Lululemon Athletica (NASDAQ:LULU) is in a position to emerge from the COVID-19 crisis stronger than before. It navigated the store closures extremely well over the last few months thanks to investments in the direct-to-consumer business, including e-commerce sales.
While revenue for the fiscal first quarter fell 17% year over year, it could have been far worse. E-commerce comparable sales jumped 70% over the year-ago period. Online sales made up less than a third of its revenue last year, but comprised 54% of Lululemon's revenue in the most recent quarter.
Lululemon's digital platform has enjoyed tremendous growth in recent years, but this performance is beyond impressive. Here's what management had to say.
Lululemon's sophisticated online operation
In recent weeks, we've seen order volumes equivalent to what we experienced during the holiday season in December.
-- CEO Calvin McDonald
Lululemon has spent the last few years investing heavily in its online business. "We have been investing in our sites in our mobile app for the last several quarters to enhance the guest experience," McDonald said. "These investments have improved functionality, including checkout, navigation, search browse, and the speed of our sites, and I'm thrilled to see how well these strategic investments are paying off."
During the recent quarter, growth was even more impressive overseas, with Europe's digital comp sales up 170% in the quarter and Australia's up 150%. In total, Lululemon's digital comp sales accelerated to 125% in April.
What's most amazing about this stellar online demand is that Lululemon was able to fulfill it.
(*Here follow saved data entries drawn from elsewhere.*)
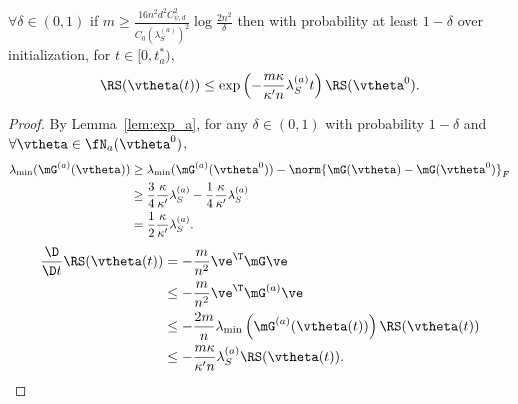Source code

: \documentclass{article}
\begin{document}
\begin{thm}
    $\forall\delta\in(0,1)$ if $m\geq\frac{16n^2d^2C_{\psi,d}^2}{C_0(\lambda_S^{(a)})^2}\log\frac{2n^2}{\delta}$ then with probability at least $1-\delta$ over initialization, for $t\in[0,t^*_a)$,
    \begin{equation}
        \RS(\vtheta(t))\leq\exp\left(-\frac{m\kappa}{\kappa'n}\lambda_S^{(a)}t\right)\RS(\vtheta^0).
    \end{equation}
\end{thm}
\begin{proof}
    By Lemma~\ref{lem:exp_a}, for any $\delta\in(0,1)$ with probability $1-\delta$ and $\forall\vtheta\in\fN_a(\vtheta^0)$,
    \begin{equation}
        \begin{aligned}
            \lambda_{\text{min}}(\mG^{(a)}(\vtheta))
             & \geq\lambda_{\text{min}}(\mG^{(a)}(\vtheta^0))-\norm{\mG(\vtheta)-\mG(\vtheta^0)}_F                    \\
             & \geq \frac{3}{4}\frac{\kappa}{\kappa'}\lambda_S^{(a)}-\frac{1}{4}\frac{\kappa}{\kappa'}\lambda_S^{(a)} \\
             & = \frac{1}{2}\frac{\kappa}{\kappa'}\lambda_S^{(a)}.
        \end{aligned}
    \end{equation}
    \begin{equation}
        \begin{aligned}
            \frac{\D}{\D t}\RS(\vtheta(t))
             & = -\frac{m}{n^2}\ve^{\T}\mG\ve                                                          \\
             & \leq -\frac{m}{n^2}\ve^{\T}\mG^{(a)}\ve                                                 \\
             & \leq -\frac{2m}{n}\lambda_{\text{min}}\left(\mG^{(a)}(\vtheta(t))\right)\RS(\vtheta(t)) \\
             & \leq -\frac{m\kappa}{\kappa'n}\lambda_S^{(a)}\RS(\vtheta(t)).
        \end{aligned}
    \end{equation}
\end{proof}
\end{document}
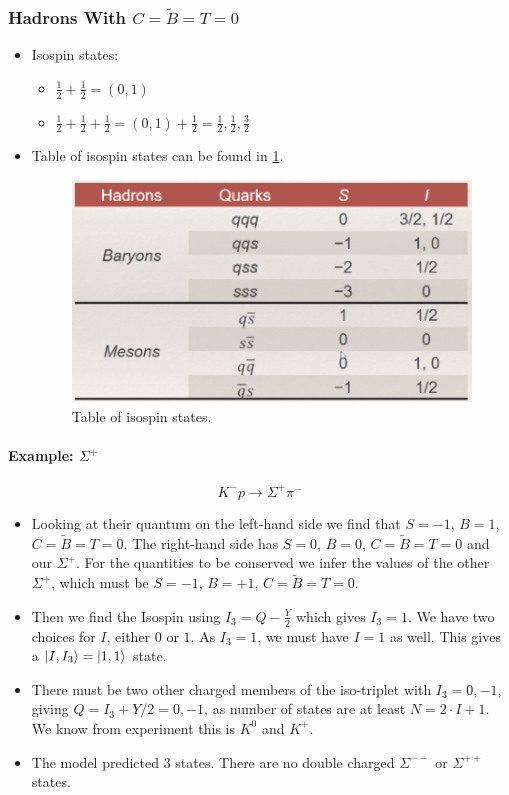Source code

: \subsubsection{Hadrons With $C = \tilde{B} = T = 0$}
\begin{itemize}
    \item Isospin states: 
    \begin{itemize}
        \item $\frac{1}{2} + \frac{1}{2} = (0,1)$
        \item $\frac{1}{2} + \frac{1}{2} + \frac{1}{2} = (0,1) + \frac{1}{2} = \frac{1}{2}, \frac{1}{2}, \frac{3}{2}$
    \end{itemize}
    \item Table of isospin states can be found in \cref{fig: isospin_states}.
    \begin{figure}[h!]
    \centering
    \includegraphics[width = .5\textwidth]{isospin_states.png}
    \caption{Table of isospin states.}
    \label{fig: isospin_states}
    \end{figure}
    
\end{itemize}

\paragraph{Example: $Σ^{+}$}
\begin{equation}
  K^{-} p → Σ^{+} π^{-}
\end{equation}
\begin{itemize}
    \item Looking at their quantum on the left-hand side we find that $S = -1$, $B = 1$, $C = \tilde{B} = T = 0$. The right-hand side has $S = 0$, $B = 0$, $C = \tilde{B} = T = 0$ and our $Σ^{+}$. For the quantities to be conserved we infer the values of the other $Σ^{+}$, which must be $S = -1$, $B = +1$, $C = \tilde{B} = T = 0$.
    \item Then we find the Isospin using $I_3 = Q - \frac{Y}{2}$ which gives $I_3 = 1$. We have two choices for $I$, either $0$ or $1$. As $I_3 = 1$, we must have $I = 1$ as well. This gives a $\ket{I, I_3} = \ket{1,1}$ state. 
    \item There must be two other charged members of the iso-triplet with $I_3 = 0, -1$, giving $Q = I_3 + Y / 2 = 0,-1$, as number of states are at least $N = 2 ⋅ I + 1$. We know from experiment this is $K^{0}$ and $K^{+}$. 
    \item The model predicted 3 states. There are no double charged $Σ^{--}$ or $Σ^{++}$ states. 
\end{itemize}

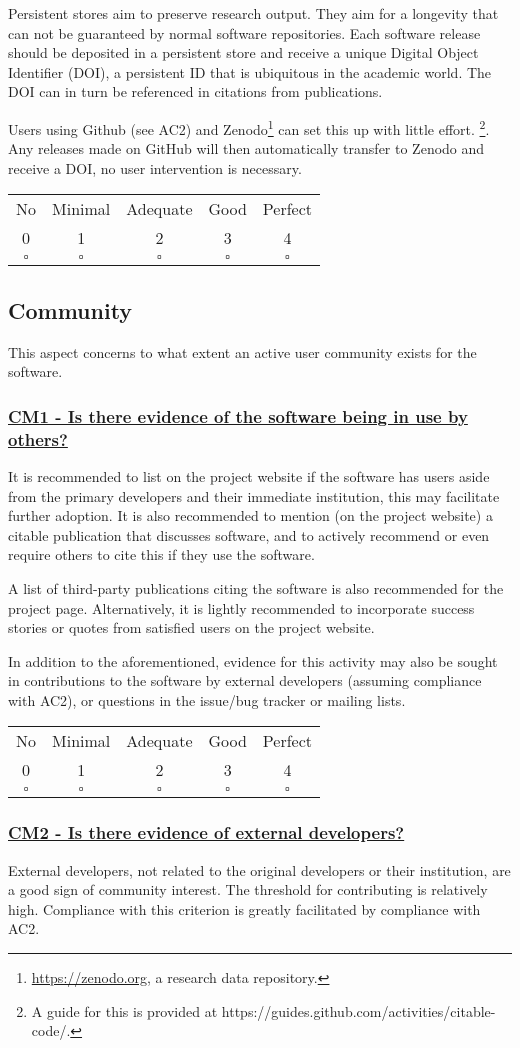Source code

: \documentclass[a4paper,11pt]{article}
\newcommand{\criterion}[2]{\subsubsection*{\underline{#1 - #2}}\label{id:#1}}
\newcommand\CheckTable{%
  \begin{tabular}{ccccc}
    No & Minimal & Adequate & Good & Perfect \\
    0 & 1 & 2 & 3 & 4 \\
    \hline
    $\square$ & $\square$ & $\square$ & $\square$ & $\square$ \\
  \end{tabular}%
}
\begin{document}
Persistent stores aim to preserve research output. They aim for a longevity
that can not be guaranteed by normal software repositories. Each software
release should be deposited in a persistent store and receive a unique Digital
Object Identifier (DOI),  a persistent ID that is ubiquitous in the academic
world. The DOI can in turn be referenced in citations from publications.

Users using Github (see AC2) and Zenodo\footnote{\url{https://zenodo.org}, a
research data repository.} can set this up with little effort. \footnote{A guide
for this is provided at https://guides.github.com/activities/citable-code/.}.
Any releases made on GitHub will then automatically transfer to Zenodo and
receive a DOI, no user intervention is necessary. 

\CheckTable

\subsection{Community}\label{sec:com}

This aspect concerns to what extent an active user community exists for the
software.

\newcommand{\cmOneID}{CM1}
\newcommand{\cmOneText}{Is there evidence of the software being in use by others?}
\criterion{\cmOneID}{\cmOneText}

It is recommended to list on the project website if the software has 
users aside from the primary developers and their immediate institution, this
may facilitate further adoption. It is also recommended to mention (on the
project website) a citable publication that discusses software, and to actively
recommend or even require others to cite this if they use the software.

A list of third-party publications citing the software is also recommended for
the project page. Alternatively, it is lightly recommended to
incorporate success stories or quotes from satisfied users on the project
website.

In addition to the aforementioned, evidence for this activity may also be sought
in contributions to the software by external developers (assuming
compliance with AC2), or questions in the issue/bug tracker or mailing lists.

\CheckTable

\newcommand{\cmTwoID}{CM2}
\newcommand{\cmTwoText}{Is there evidence of external developers?}
\criterion{\cmTwoID}{\cmTwoText}

External developers, not related to the original developers or their
institution, are a good sign of community interest. The threshold for
contributing is relatively high. Compliance with this criterion is greatly
facilitated by compliance with AC2.
\end{document}
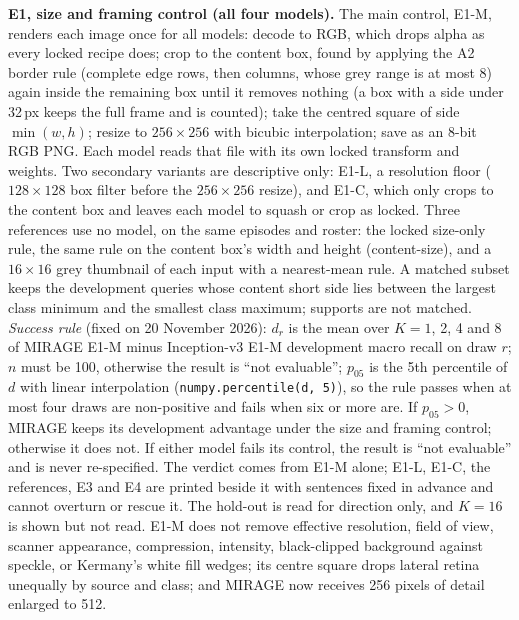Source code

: \documentclass[conference]{IEEEtran}
\begin{document}
\textbf{E1, size and framing control (all four models).} The main control, E1-M, renders each image once for all models: decode to RGB, which drops alpha as every locked recipe does; crop to the content box, found by applying the A2 border rule (complete edge rows, then columns, whose grey range is at most 8) again inside the remaining box until it removes nothing (a box with a side under 32\,px keeps the full frame and is counted); take the centred square of side $\min(w,h)$; resize to $256\times256$ with bicubic interpolation; save as an 8-bit RGB PNG. Each model reads that file with its own locked transform and weights. Two secondary variants are descriptive only: E1-L, a resolution floor ($128\times128$ box filter before the $256\times256$ resize), and E1-C, which only crops to the content box and leaves each model to squash or crop as locked. Three references use no model, on the same episodes and roster: the locked size-only rule, the same rule on the content box's width and height (content-size), and a $16\times16$ grey thumbnail of each input with a nearest-mean rule. A matched subset keeps the development queries whose content short side lies between the largest class minimum and the smallest class maximum; supports are not matched. \emph{Success rule} (fixed on 20 November 2026): $d_r$ is the mean over $K=1$, 2, 4 and 8 of MIRAGE E1-M minus Inception-v3 E1-M development macro recall on draw $r$; $n$ must be 100, otherwise the result is ``not evaluable''; $p_{05}$ is the 5th percentile of $d$ with linear interpolation (\texttt{numpy.percentile(d, 5)}), so the rule passes when at most four draws are non-positive and fails when six or more are. If $p_{05}>0$, MIRAGE keeps its development advantage under the size and framing control; otherwise it does not. If either model fails its control, the result is ``not evaluable'' and is never re-specified. The verdict comes from E1-M alone; E1-L, E1-C, the references, E3 and E4 are printed beside it with sentences fixed in advance and cannot overturn or rescue it. The hold-out is read for direction only, and $K=16$ is shown but not read. E1-M does not remove effective resolution, field of view, scanner appearance, compression, intensity, black-clipped background against speckle, or Kermany's white fill wedges; its centre square drops lateral retina unequally by source and class; and MIRAGE now receives 256 pixels of detail enlarged to 512.
\end{document}
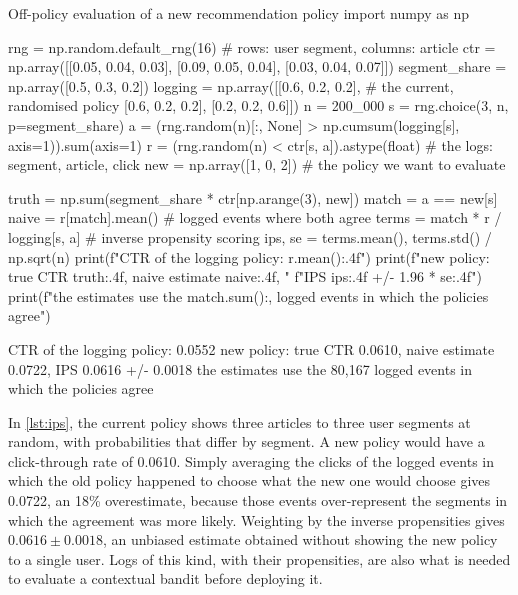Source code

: \begin{pylisting}[label={lst:ips}]{Off-policy evaluation of a new recommendation policy}
import numpy as np

rng = np.random.default_rng(16)
# rows: user segment, columns: article
ctr = np.array([[0.05, 0.04, 0.03],
                [0.09, 0.05, 0.04],
                [0.03, 0.04, 0.07]])
segment_share = np.array([0.5, 0.3, 0.2])
logging = np.array([[0.6, 0.2, 0.2],                 # the current, randomised policy
                    [0.6, 0.2, 0.2],
                    [0.2, 0.2, 0.6]])
n = 200_000
s = rng.choice(3, n, p=segment_share)
a = (rng.random(n)[:, None] > np.cumsum(logging[s], axis=1)).sum(axis=1)
r = (rng.random(n) < ctr[s, a]).astype(float)         # the logs: segment, article, click
new = np.array([1, 0, 2])                            # the policy we want to evaluate

truth = np.sum(segment_share * ctr[np.arange(3), new])
match = a == new[s]
naive = r[match].mean()                              # logged events where both agree
terms = match * r / logging[s, a]                    # inverse propensity scoring
ips, se = terms.mean(), terms.std() / np.sqrt(n)
print(f"CTR of the logging policy: {r.mean():.4f}")
print(f"new policy: true CTR {truth:.4f}, naive estimate {naive:.4f}, "
      f"IPS {ips:.4f} +/- {1.96 * se:.4f}")
print(f"the estimates use the {match.sum():,} logged events in which the policies agree")
\end{pylisting}
\begin{pyoutput}
CTR of the logging policy: 0.0552
new policy: true CTR 0.0610, naive estimate 0.0722, IPS 0.0616 +/- 0.0018
the estimates use the 80,167 logged events in which the policies agree
\end{pyoutput}

In \cref{lst:ips}, the current policy shows three articles to three user segments at random, with probabilities that differ by segment. A
new policy would have a click-through rate of 0.0610. Simply averaging the clicks of the logged events in which the old policy happened
to choose what the new one would choose gives 0.0722, an 18\% overestimate, because those events over-represent the segments in which
the agreement was more likely. Weighting by the inverse propensities gives $0.0616\pm0.0018$, an unbiased estimate obtained without showing
the new policy to a single user. Logs of this kind, with their propensities, are also what is needed to evaluate a contextual bandit before deploying it.

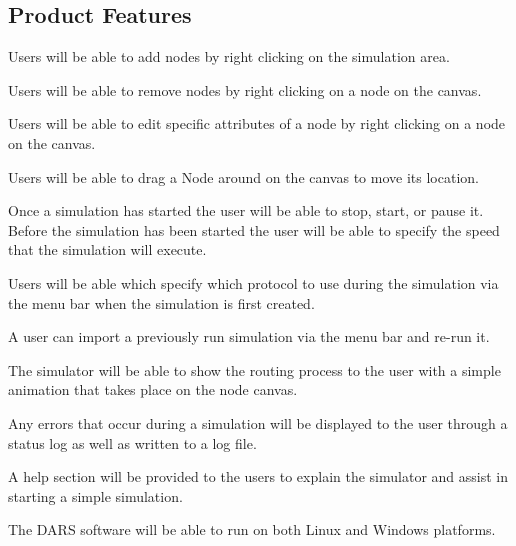 \documentclass[a4paper,11pt,titlepage]{article}
\begin{document}
\subsection{Product Features}
\begin{description}[\breaklabel]
 \item[Adding Nodes] Users will be able to add nodes by right clicking on the simulation area.
 \item[Deleting Nodes] Users will be able to remove nodes by right clicking on a node on the
canvas.
 \item[Editing Node] Users will be able to edit specific attributes of a node by right clicking
on a node on the canvas.
 \item[Moving Nodes] Users will be able to drag a Node around on the canvas to move its
location.
 \item[Interactive Simulation] Once a simulation has started the user will be able to stop,
start, or pause it. Before the simulation has been started the user will be able to
specify the speed that the simulation will execute.
 \item[Dynamic routing] Users will be able which specify which protocol to use during the
simulation via the menu bar when the simulation is first created.
 \item[Replaying Simulation] A user can import a previously run simulation via the menu bar
and re-run it.
 \item[Appealing Graphical Animations] The simulator will be able to show the routing
process to the user with a simple animation that takes place on the node canvas.
 \item[Error Handling] Any errors that occur during a simulation will be displayed to the user
through a status log as well as written to a log file.
 \item[User Help] A help section will be provided to the users to explain the simulator and
assist in starting a simple simulation.
 \item[Platform Independence] The DARS software will be able to run on both Linux and
Windows platforms.

\end{description}
\end{document}
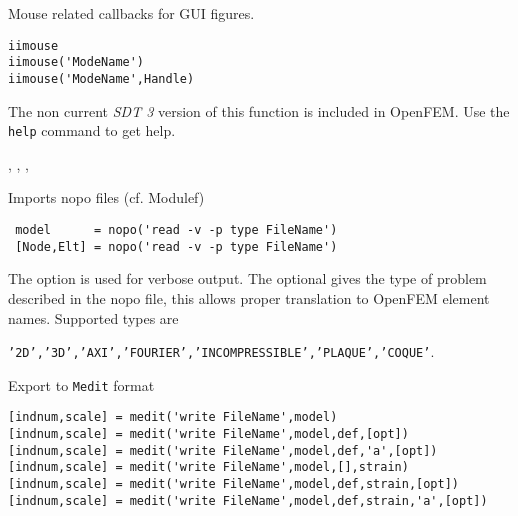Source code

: 



\noindent Mouse related callbacks for GUI figures.

\rsyntax\begin{verbatim}
iimouse
iimouse('ModeName')
iimouse('ModeName',Handle)
\end{verbatim}\nlvs



The non current {\sl SDT 3} version of this function is included in OpenFEM. Use the {\tt help}  command to get help.



\noindent  \iicom, \fecom, \iiplot, \iiplot




Imports nopo files (cf. Modulef)

\rsyntax\begin{verbatim}
 model      = nopo('read -v -p type FileName')
 [Node,Elt] = nopo('read -v -p type FileName')
\end{verbatim}\nlvs

 
 The  option is used for verbose output. The optional   gives the type of problem described in the nopo file, this allows proper translation to OpenFEM element names.  Supported types are

 {\tt '2D','3D','AXI','FOURIER','INCOMPRESSIBLE','PLAQUE','COQUE'}.

  \medit



Export to {\tt Medit} format

\rsyntax\begin{verbatim}
[indnum,scale] = medit('write FileName',model)
[indnum,scale] = medit('write FileName',model,def,[opt])
[indnum,scale] = medit('write FileName',model,def,'a',[opt])
[indnum,scale] = medit('write FileName',model,[],strain)
[indnum,scale] = medit('write FileName',model,def,strain,[opt])
[indnum,scale] = medit('write FileName',model,def,strain,'a',[opt])
\end{verbatim}\nlvs


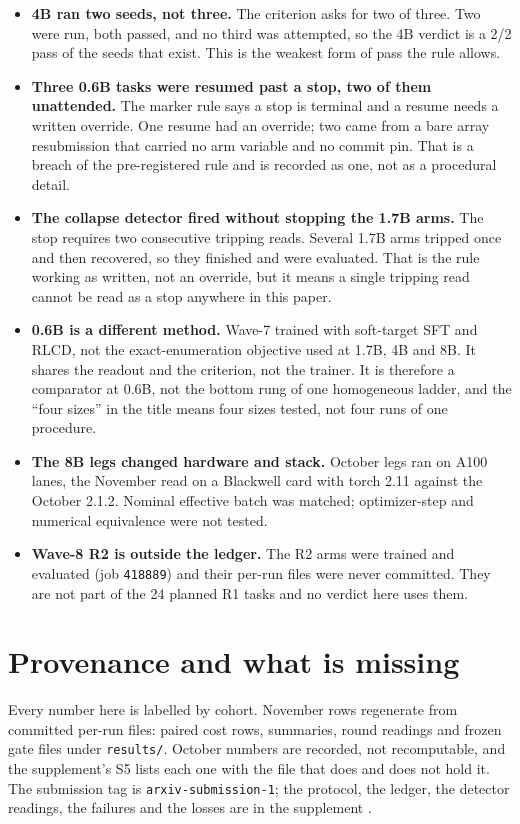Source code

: \documentclass[11pt]{article}
\begin{document}
\begin{itemize}
  \item \textbf{4B ran two seeds, not three.} The criterion asks for two of three. Two were run, both
  passed, and no third was attempted, so the 4B verdict is a 2/2 pass of the seeds that exist. This is
  the weakest form of pass the rule allows.
  \item \textbf{Three 0.6B tasks were resumed past a stop, two of them unattended.} The marker rule says
  a stop is terminal and a resume needs a written override. One resume had an override; two came from a
  bare array resubmission that carried no arm variable and no commit pin. That is a breach of the
  pre-registered rule and is recorded as one, not as a procedural detail.
  \item \textbf{The collapse detector fired without stopping the 1.7B arms.} The stop requires two
  consecutive tripping reads. Several 1.7B arms tripped once and then recovered, so they finished and
  were evaluated. That is the rule working as written, not an override, but it means a single tripping
  read cannot be read as a stop anywhere in this paper.
  \item \textbf{0.6B is a different method.} Wave-7 trained with soft-target SFT and RLCD, not the
  exact-enumeration objective used at 1.7B, 4B and 8B. It shares the readout and the criterion, not the
  trainer. It is therefore a comparator at 0.6B, not the bottom rung of one homogeneous ladder, and the
  ``four sizes'' in the title means four sizes tested, not four runs of one procedure.
  \item \textbf{The 8B legs changed hardware and stack.} October legs ran on A100 lanes, the November
  read on a Blackwell card with torch 2.11 against the October 2.1.2. Nominal effective batch was
  matched; optimizer-step and numerical equivalence were not tested.
  \item \textbf{Wave-8 R2 is outside the ledger.} The R2 arms were trained and evaluated (job
  \texttt{418889}) and their per-run files were never committed. They are not part of the 24 planned
  R1 tasks and no verdict here uses them.
\end{itemize}

\section{Provenance and what is missing}\label{sec:prov}

Every number here is labelled by cohort. November rows regenerate from committed per-run files:
paired cost rows, summaries, round readings and frozen gate files under \texttt{results/}. October
numbers are recorded, not recomputable, and the supplement's S5 lists each one with the file that does
and does not hold it. The submission tag is \texttt{arxiv-submission-1}; the protocol, the ledger, the
detector readings, the failures and the losses are in the supplement \cite{supplement}.
\end{document}
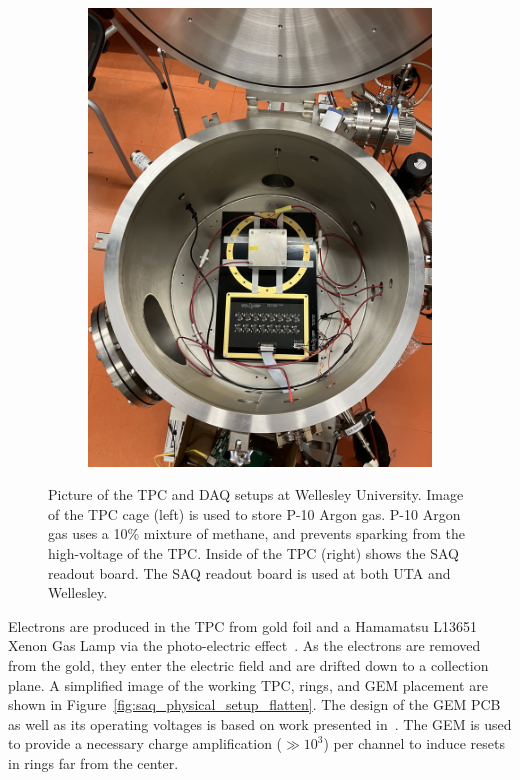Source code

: \begin{figure}[]
\begin{subfigure}{.5\textwidth}
  \includegraphics[width=\textwidth]{images/saq_wellesley_tpc_daq.jpg}
  \caption{}
\end{subfigure}
\caption{Picture of the TPC and DAQ setups at Wellesley University.
Image of the TPC cage (left) is used to store P-10 Argon gas. P-10 Argon gas uses a 10\% mixture of methane, and prevents sparking from the high-voltage of the TPC.
Inside of the TPC (right) shows the SAQ readout board.
The SAQ readout board is used at both UTA and Wellesley.
}
\label{fig:wellesley_tpc}
\end{figure}

Electrons are produced in the TPC from gold foil and a Hamamatsu L13651~\citep{hamamatsu_tls1023e} Xenon Gas Lamp via the photo-electric effect~\citep{https://doi.org/10.1002/andp.19053220607}.
As the electrons are removed from the gold, they enter the electric field and are drifted down to a collection plane.
A simplified image of the working TPC, rings, and GEM placement are shown in Figure~\ref{fig:saq_physical_setup_flatten}.
The design of the GEM PCB as well as its operating voltages is based on work presented in~\citep{THORPE2023167438}.
The GEM is used to provide a necessary charge amplification ($\gg 10^{3}$) per channel to induce resets in rings far from the center.

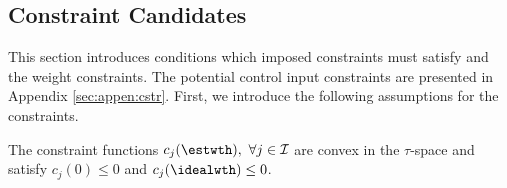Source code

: \documentclass[lettersize,journal]{IEEEtran}
\begin{document}


\subsection{Constraint Candidates}\label{sec:sub:cstr} 

This section introduces conditions which imposed constraints must satisfy and the weight constraints.
The potential control input constraints are presented in Appendix \ref{sec:appen:cstr}.
First, we introduce the following assumptions for the constraints.

\begin{assum}
    The constraint functions $c_j(\estwth),\ \forall j\in\mathcal I$ are convex in the $\tau$-space and satisfy $c_j(0) \le 0$ and $c_j(\idealwth)\le 0$.
    \label{assum:convex}
\end{assum}
\end{document}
Other apparel stores with a less sophisticated digital operation would have been swamped to the point of not being able to fulfill all the orders. That's what happened to American Eagle Outfitters, which experienced a 33% surge in digital orders but only reported a 9% increase in digital revenue in the recent quarter.
Lululemon demonstrated that its digital business is second to none. "We recently implemented intelligent sourcing capabilities that use machine learning and artificial intelligence to route e-commerce orders through our distribution network in the most efficient way," McDonald said.
The benefits of these efforts, as McDonald explained, were "increased delivery speed to guests, minimizing costs, and efficiently utilizing inventory pools to help reduce markdowns."
Strong response to new product styles
When looking more closely at our e-commerce business, guests continued to respond to the newness we introduced into our assortments.
More people are working and exercising from home. Lululemon was prepared for that with several new products, including new styles with its Everlux fabric. These offerings contributed to a strong customer response for Wunder Train and Invigorate bottoms, in addition to other yoga products.
"Midway through the quarter, as our guests began adjusting to working and sweating from home, we saw a significant increase in demand for our yoga products, including our Align bottoms, yoga mats, and blocks," Chief Product Officer Sun Choe said.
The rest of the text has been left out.